* [Records from a data source]:
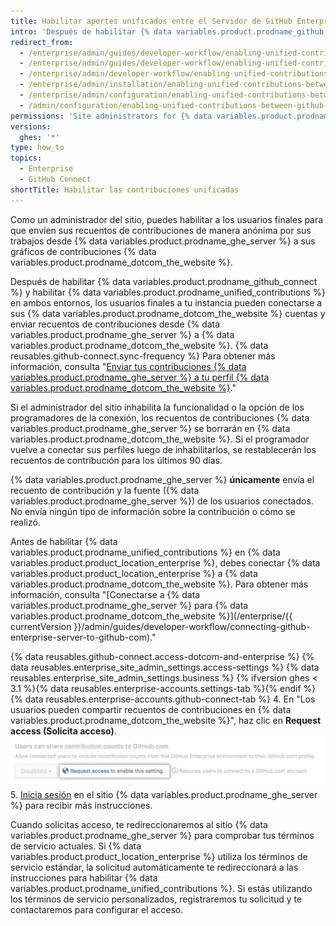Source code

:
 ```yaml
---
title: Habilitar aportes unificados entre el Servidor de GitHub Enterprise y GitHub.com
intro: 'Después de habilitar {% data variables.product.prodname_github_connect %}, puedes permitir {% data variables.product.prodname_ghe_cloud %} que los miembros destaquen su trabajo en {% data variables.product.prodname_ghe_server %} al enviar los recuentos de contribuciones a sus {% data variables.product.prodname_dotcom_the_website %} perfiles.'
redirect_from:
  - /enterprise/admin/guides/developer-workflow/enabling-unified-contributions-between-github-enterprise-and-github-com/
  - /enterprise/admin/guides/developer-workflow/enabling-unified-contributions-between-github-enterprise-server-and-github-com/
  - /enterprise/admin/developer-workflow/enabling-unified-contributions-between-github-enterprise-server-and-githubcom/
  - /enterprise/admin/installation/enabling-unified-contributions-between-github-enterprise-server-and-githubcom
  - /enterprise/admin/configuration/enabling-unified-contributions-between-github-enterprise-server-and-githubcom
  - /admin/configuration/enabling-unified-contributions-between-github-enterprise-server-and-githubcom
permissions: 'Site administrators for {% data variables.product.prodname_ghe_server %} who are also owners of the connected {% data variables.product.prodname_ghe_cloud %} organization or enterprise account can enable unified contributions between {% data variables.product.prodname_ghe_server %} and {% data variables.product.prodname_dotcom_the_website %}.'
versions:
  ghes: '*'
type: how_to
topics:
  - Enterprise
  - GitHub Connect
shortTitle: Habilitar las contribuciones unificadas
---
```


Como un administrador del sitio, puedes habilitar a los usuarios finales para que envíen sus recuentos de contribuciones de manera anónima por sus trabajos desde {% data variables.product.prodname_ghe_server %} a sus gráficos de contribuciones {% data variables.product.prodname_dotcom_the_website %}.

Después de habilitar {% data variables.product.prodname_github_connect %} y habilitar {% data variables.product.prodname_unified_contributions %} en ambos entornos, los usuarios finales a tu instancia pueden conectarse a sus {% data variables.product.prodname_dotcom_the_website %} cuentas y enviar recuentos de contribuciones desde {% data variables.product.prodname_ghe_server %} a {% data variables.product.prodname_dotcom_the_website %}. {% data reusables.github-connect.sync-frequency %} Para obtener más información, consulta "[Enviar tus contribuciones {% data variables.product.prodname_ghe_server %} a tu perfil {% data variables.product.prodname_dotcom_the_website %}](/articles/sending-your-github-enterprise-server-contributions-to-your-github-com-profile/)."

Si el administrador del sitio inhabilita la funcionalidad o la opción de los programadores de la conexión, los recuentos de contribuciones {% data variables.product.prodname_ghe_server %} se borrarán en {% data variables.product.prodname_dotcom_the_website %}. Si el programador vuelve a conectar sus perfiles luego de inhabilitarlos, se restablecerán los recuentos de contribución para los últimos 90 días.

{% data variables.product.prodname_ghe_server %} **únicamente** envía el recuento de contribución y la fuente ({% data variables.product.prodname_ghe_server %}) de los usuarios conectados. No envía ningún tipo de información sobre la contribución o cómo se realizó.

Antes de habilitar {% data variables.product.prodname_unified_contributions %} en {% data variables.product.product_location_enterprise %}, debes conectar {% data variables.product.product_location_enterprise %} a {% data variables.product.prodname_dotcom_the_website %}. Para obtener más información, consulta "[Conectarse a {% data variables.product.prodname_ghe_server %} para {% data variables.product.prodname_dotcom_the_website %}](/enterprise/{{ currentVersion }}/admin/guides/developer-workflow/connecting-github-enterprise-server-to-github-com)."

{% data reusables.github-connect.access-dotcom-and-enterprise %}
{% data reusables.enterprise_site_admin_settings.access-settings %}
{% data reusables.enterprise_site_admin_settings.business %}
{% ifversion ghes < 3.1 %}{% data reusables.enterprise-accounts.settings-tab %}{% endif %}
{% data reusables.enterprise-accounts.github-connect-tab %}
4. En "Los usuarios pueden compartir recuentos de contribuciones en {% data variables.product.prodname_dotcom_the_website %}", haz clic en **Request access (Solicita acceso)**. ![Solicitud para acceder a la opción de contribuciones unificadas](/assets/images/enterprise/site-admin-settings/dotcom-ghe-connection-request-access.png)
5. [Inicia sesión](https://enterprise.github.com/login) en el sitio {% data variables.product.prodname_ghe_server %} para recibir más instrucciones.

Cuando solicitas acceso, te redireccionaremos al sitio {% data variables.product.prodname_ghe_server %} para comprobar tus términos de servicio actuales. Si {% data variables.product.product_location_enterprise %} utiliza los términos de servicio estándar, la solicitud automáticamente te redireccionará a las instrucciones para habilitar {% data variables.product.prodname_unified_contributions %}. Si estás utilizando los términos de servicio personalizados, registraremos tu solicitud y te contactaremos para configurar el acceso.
* * *
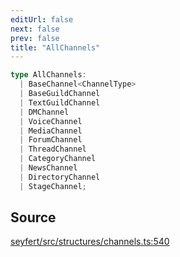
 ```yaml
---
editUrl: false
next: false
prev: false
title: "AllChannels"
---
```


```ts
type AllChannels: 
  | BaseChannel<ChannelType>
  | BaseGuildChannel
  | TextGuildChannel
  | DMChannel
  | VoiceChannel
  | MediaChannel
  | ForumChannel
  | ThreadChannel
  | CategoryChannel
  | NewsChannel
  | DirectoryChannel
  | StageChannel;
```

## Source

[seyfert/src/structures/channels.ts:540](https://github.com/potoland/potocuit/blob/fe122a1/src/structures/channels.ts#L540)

* [Your assignment]: Count the lines in the data that contain the string "enabling", and give nothing but that number.

* [Answer]: 6